The Improbable Career of Cowboy Poetry Aficionado, Senate Candidate Larry Pressler
The eccentric Larry Pressler is out to prove himself once again.
Larry Pressler, the once-and-maybe-future senator from South Dakota, may be the single most interesting candidate of 2014.
On Wednesday night, he'll recite some cowboy poetry at a campaign stop in Sioux Falls. It is unclear whether the poetry is his own or someone else's. Aside from being a poet laureate of the West, Pressler's career looks like a crazy quilt of personal and political moves. He was a Rhodes scholar, went to Harvard Law, and served two tours of duty in Vietnam before going on to serve for nearly 20 years as a Republican senator for South Dakota. Now, at 72, he's running for his old seat again, this time as an independent.
In February, Pressler wrote a column in The Huffington Post announcing his new bid for the Senate and describing his unwitting role in Abscam—the FBI sting operation depicted in the movie American Hustle. Pressler writes that a "prominent Washington D.C. socialite" approached him in the fall of 1979 asking if he'd like to meet with some wealthy donors who were interested in helping to bail him out of the debt he'd racked up during his failed presidential campaign. Pressler agreed to the meeting.
"On the appointed day, we arrived at a two-story redbrick colonial home on fashionable W Street," Pressler wrote. "Inside, the house was furnished with exquisite antiques, elegant chandeliers and, as I would later learn, a battery of hidden television cameras and microphones. Unwittingly, my inexperienced fundraiser had led me into a hornets' nest—the most elaborate undercover sting operation ever launched by the FBI."
At the meeting, "a swarthy man who appeared to be from the Middle East" offered to donate to Pressler in exchange for voting on a bill that would allow a sheikh to evade U.S. immigration law. Pressler, sagely, declined the deal, but seven members of Congress were eventually convicted of accepting bribes.
Pressler's act of morality led Walter Cronkite to ask, "What have we come to if turning down a bribe is considered heroic?"
Throughout his career, Pressler hasn't been content to be relegated to political trivia.
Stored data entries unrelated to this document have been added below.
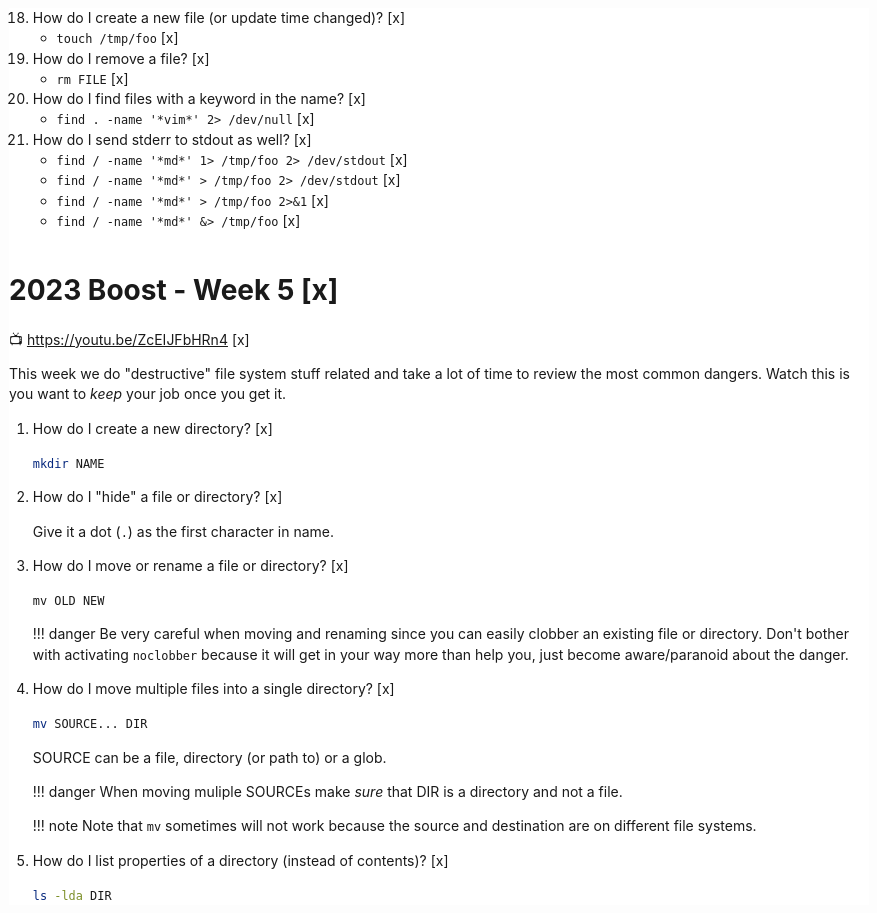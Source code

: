 18. How do I create a new file (or update time changed)? [x]
    * `touch /tmp/foo` [x]
19. How do I remove a file? [x]
    * `rm FILE` [x]
20. How do I find files with a keyword in the name? [x]
    * `find . -name '*vim*' 2> /dev/null` [x]
21. How do I send stderr to stdout as well? [x]
    * `find / -name '*md*' 1> /tmp/foo 2> /dev/stdout` [x]
    * `find / -name '*md*' > /tmp/foo 2> /dev/stdout` [x]
    * `find / -name '*md*' > /tmp/foo 2>&1` [x]
    * `find / -name '*md*' &> /tmp/foo` [x]

# 2023 Boost - Week 5 [x]

📺 <https://youtu.be/ZcEIJFbHRn4> [x]

This week we do "destructive" file system stuff related and take a lot of time to review the most common dangers. Watch this is you want to *keep* your job once you get it.

1. How do I create a new directory? [x]
   
    ```sh
    mkdir NAME
    ```

2. How do I "hide" a file or directory? [x]

    Give it a dot (`.`) as the first character in name.

3. How do I move or rename a file or directory? [x]

    `mv OLD NEW`

    !!! danger
        Be very careful when moving and renaming since you can easily clobber an existing file or directory. Don't bother with activating `noclobber` because it will get in your way more than help you, just become aware/paranoid about the danger.

4. How do I move multiple files into a single directory? [x]

    ```sh
    mv SOURCE... DIR
    ```

    SOURCE can be a file, directory (or path to) or a glob.

    !!! danger
        When moving muliple SOURCEs make *sure* that DIR is a directory and not a file.

    !!! note
        Note that `mv` sometimes will not work because the source and destination are on different file systems.

5. How do I list properties of a directory (instead of contents)? [x]

    ```sh
    ls -lda DIR
    ```
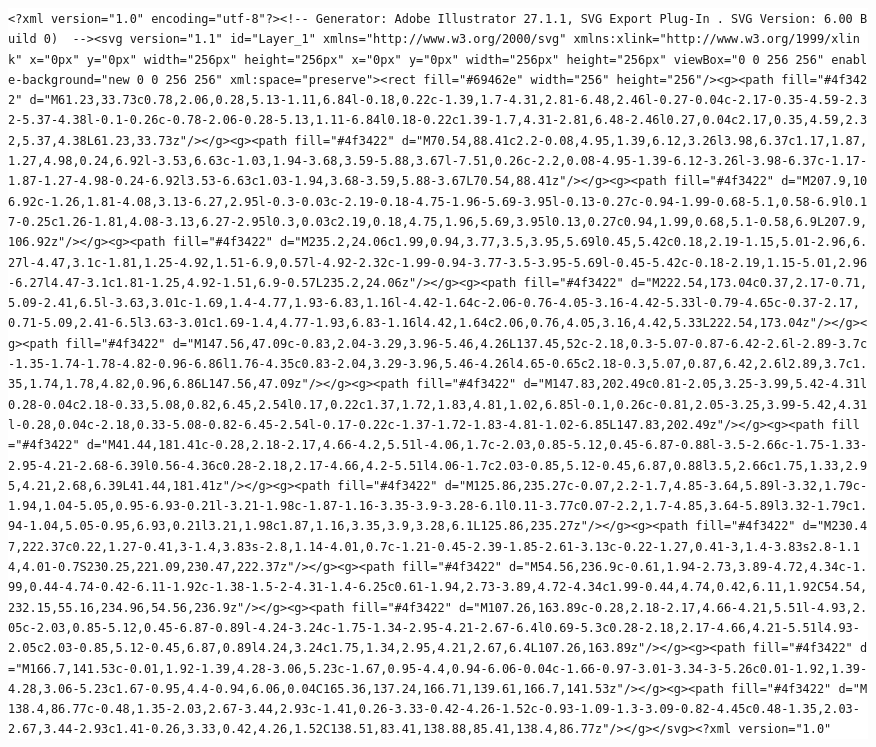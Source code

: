     <?xml version="1.0" encoding="utf-8"?><!-- Generator: Adobe Illustrator 27.1.1, SVG Export Plug-In . SVG Version: 6.00 Build 0)  --><svg version="1.1" id="Layer_1" xmlns="http://www.w3.org/2000/svg" xmlns:xlink="http://www.w3.org/1999/xlink" x="0px" y="0px" width="256px" height="256px" x="0px" y="0px" width="256px" height="256px" viewBox="0 0 256 256" enable-background="new 0 0 256 256" xml:space="preserve"><rect fill="#69462e" width="256" height="256"/><g><path fill="#4f3422" d="M61.23,33.73c0.78,2.06,0.28,5.13-1.11,6.84l-0.18,0.22c-1.39,1.7-4.31,2.81-6.48,2.46l-0.27-0.04c-2.17-0.35-4.59-2.32-5.37-4.38l-0.1-0.26c-0.78-2.06-0.28-5.13,1.11-6.84l0.18-0.22c1.39-1.7,4.31-2.81,6.48-2.46l0.27,0.04c2.17,0.35,4.59,2.32,5.37,4.38L61.23,33.73z"/></g><g><path fill="#4f3422" d="M70.54,88.41c2.2-0.08,4.95,1.39,6.12,3.26l3.98,6.37c1.17,1.87,1.27,4.98,0.24,6.92l-3.53,6.63c-1.03,1.94-3.68,3.59-5.88,3.67l-7.51,0.26c-2.2,0.08-4.95-1.39-6.12-3.26l-3.98-6.37c-1.17-1.87-1.27-4.98-0.24-6.92l3.53-6.63c1.03-1.94,3.68-3.59,5.88-3.67L70.54,88.41z"/></g><g><path fill="#4f3422" d="M207.9,106.92c-1.26,1.81-4.08,3.13-6.27,2.95l-0.3-0.03c-2.19-0.18-4.75-1.96-5.69-3.95l-0.13-0.27c-0.94-1.99-0.68-5.1,0.58-6.9l0.17-0.25c1.26-1.81,4.08-3.13,6.27-2.95l0.3,0.03c2.19,0.18,4.75,1.96,5.69,3.95l0.13,0.27c0.94,1.99,0.68,5.1-0.58,6.9L207.9,106.92z"/></g><g><path fill="#4f3422" d="M235.2,24.06c1.99,0.94,3.77,3.5,3.95,5.69l0.45,5.42c0.18,2.19-1.15,5.01-2.96,6.27l-4.47,3.1c-1.81,1.25-4.92,1.51-6.9,0.57l-4.92-2.32c-1.99-0.94-3.77-3.5-3.95-5.69l-0.45-5.42c-0.18-2.19,1.15-5.01,2.96-6.27l4.47-3.1c1.81-1.25,4.92-1.51,6.9-0.57L235.2,24.06z"/></g><g><path fill="#4f3422" d="M222.54,173.04c0.37,2.17-0.71,5.09-2.41,6.5l-3.63,3.01c-1.69,1.4-4.77,1.93-6.83,1.16l-4.42-1.64c-2.06-0.76-4.05-3.16-4.42-5.33l-0.79-4.65c-0.37-2.17,0.71-5.09,2.41-6.5l3.63-3.01c1.69-1.4,4.77-1.93,6.83-1.16l4.42,1.64c2.06,0.76,4.05,3.16,4.42,5.33L222.54,173.04z"/></g><g><path fill="#4f3422" d="M147.56,47.09c-0.83,2.04-3.29,3.96-5.46,4.26L137.45,52c-2.18,0.3-5.07-0.87-6.42-2.6l-2.89-3.7c-1.35-1.74-1.78-4.82-0.96-6.86l1.76-4.35c0.83-2.04,3.29-3.96,5.46-4.26l4.65-0.65c2.18-0.3,5.07,0.87,6.42,2.6l2.89,3.7c1.35,1.74,1.78,4.82,0.96,6.86L147.56,47.09z"/></g><g><path fill="#4f3422" d="M147.83,202.49c0.81-2.05,3.25-3.99,5.42-4.31l0.28-0.04c2.18-0.33,5.08,0.82,6.45,2.54l0.17,0.22c1.37,1.72,1.83,4.81,1.02,6.85l-0.1,0.26c-0.81,2.05-3.25,3.99-5.42,4.31l-0.28,0.04c-2.18,0.33-5.08-0.82-6.45-2.54l-0.17-0.22c-1.37-1.72-1.83-4.81-1.02-6.85L147.83,202.49z"/></g><g><path fill="#4f3422" d="M41.44,181.41c-0.28,2.18-2.17,4.66-4.2,5.51l-4.06,1.7c-2.03,0.85-5.12,0.45-6.87-0.88l-3.5-2.66c-1.75-1.33-2.95-4.21-2.68-6.39l0.56-4.36c0.28-2.18,2.17-4.66,4.2-5.51l4.06-1.7c2.03-0.85,5.12-0.45,6.87,0.88l3.5,2.66c1.75,1.33,2.95,4.21,2.68,6.39L41.44,181.41z"/></g><g><path fill="#4f3422" d="M125.86,235.27c-0.07,2.2-1.7,4.85-3.64,5.89l-3.32,1.79c-1.94,1.04-5.05,0.95-6.93-0.21l-3.21-1.98c-1.87-1.16-3.35-3.9-3.28-6.1l0.11-3.77c0.07-2.2,1.7-4.85,3.64-5.89l3.32-1.79c1.94-1.04,5.05-0.95,6.93,0.21l3.21,1.98c1.87,1.16,3.35,3.9,3.28,6.1L125.86,235.27z"/></g><g><path fill="#4f3422" d="M230.47,222.37c0.22,1.27-0.41,3-1.4,3.83s-2.8,1.14-4.01,0.7c-1.21-0.45-2.39-1.85-2.61-3.13c-0.22-1.27,0.41-3,1.4-3.83s2.8-1.14,4.01-0.7S230.25,221.09,230.47,222.37z"/></g><g><path fill="#4f3422" d="M54.56,236.9c-0.61,1.94-2.73,3.89-4.72,4.34c-1.99,0.44-4.74-0.42-6.11-1.92c-1.38-1.5-2-4.31-1.4-6.25c0.61-1.94,2.73-3.89,4.72-4.34c1.99-0.44,4.74,0.42,6.11,1.92C54.54,232.15,55.16,234.96,54.56,236.9z"/></g><g><path fill="#4f3422" d="M107.26,163.89c-0.28,2.18-2.17,4.66-4.21,5.51l-4.93,2.05c-2.03,0.85-5.12,0.45-6.87-0.89l-4.24-3.24c-1.75-1.34-2.95-4.21-2.67-6.4l0.69-5.3c0.28-2.18,2.17-4.66,4.21-5.51l4.93-2.05c2.03-0.85,5.12-0.45,6.87,0.89l4.24,3.24c1.75,1.34,2.95,4.21,2.67,6.4L107.26,163.89z"/></g><g><path fill="#4f3422" d="M166.7,141.53c-0.01,1.92-1.39,4.28-3.06,5.23c-1.67,0.95-4.4,0.94-6.06-0.04c-1.66-0.97-3.01-3.34-3-5.26c0.01-1.92,1.39-4.28,3.06-5.23c1.67-0.95,4.4-0.94,6.06,0.04C165.36,137.24,166.71,139.61,166.7,141.53z"/></g><g><path fill="#4f3422" d="M138.4,86.77c-0.48,1.35-2.03,2.67-3.44,2.93c-1.41,0.26-3.33-0.42-4.26-1.52c-0.93-1.09-1.3-3.09-0.82-4.45c0.48-1.35,2.03-2.67,3.44-2.93c1.41-0.26,3.33,0.42,4.26,1.52C138.51,83.41,138.88,85.41,138.4,86.77z"/></g></svg><?xml version="1.0"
In 1979, he ran for president in a campaign that lasted 106 days. In 1998—after Sen. Tim Johnson took his Senate seat—Pressler considered running for mayor of Washington.
Pressler promised to mold Washington into "Hong Kong by the Potomac" by eliminating income taxes and federal capital gains taxes within the District, according to a 1998 Washington Post article.
A white, Republican mayor in D.C. may seem more plausible in 2014, but in 1998 it was risible. In 1990, 65.8 percent of the District's population was black. (By 2013, that share of the population had decreased to 49.5 percent.) So why run? Pressler explained at the time: "I have a lot of African-American friends."
There is also this amazing detail from the same Post story:
[Pressler] once mistakenly walked into a closet while intending to leave a Senate committee meeting. He stayed there for several minutes. Virtually everyone in the room seemed aware that the senator was in the closet. When he stepped out—to cover his embarrassment—he paused and waved as though conferring with someone who was still inside.
Mike Rounds, a Republican, remains the front-runner in the South Dakota Senate race. But Pressler is bringing up the rear, despite having spindly funds and exactly one campaign staffer. A poll released Monday gave Pressler 23 percent of the vote, behind Rounds's 37 percent and Democrat Rick Weiland's 33 percent. Pressler has not said whether he would caucus with Democrats or Republicans if he's elected, but he has said he'd "be a friend of Obama" in the Senate.
You know how the old saying goes: If you want a friend in Washington, get a cowboy poet.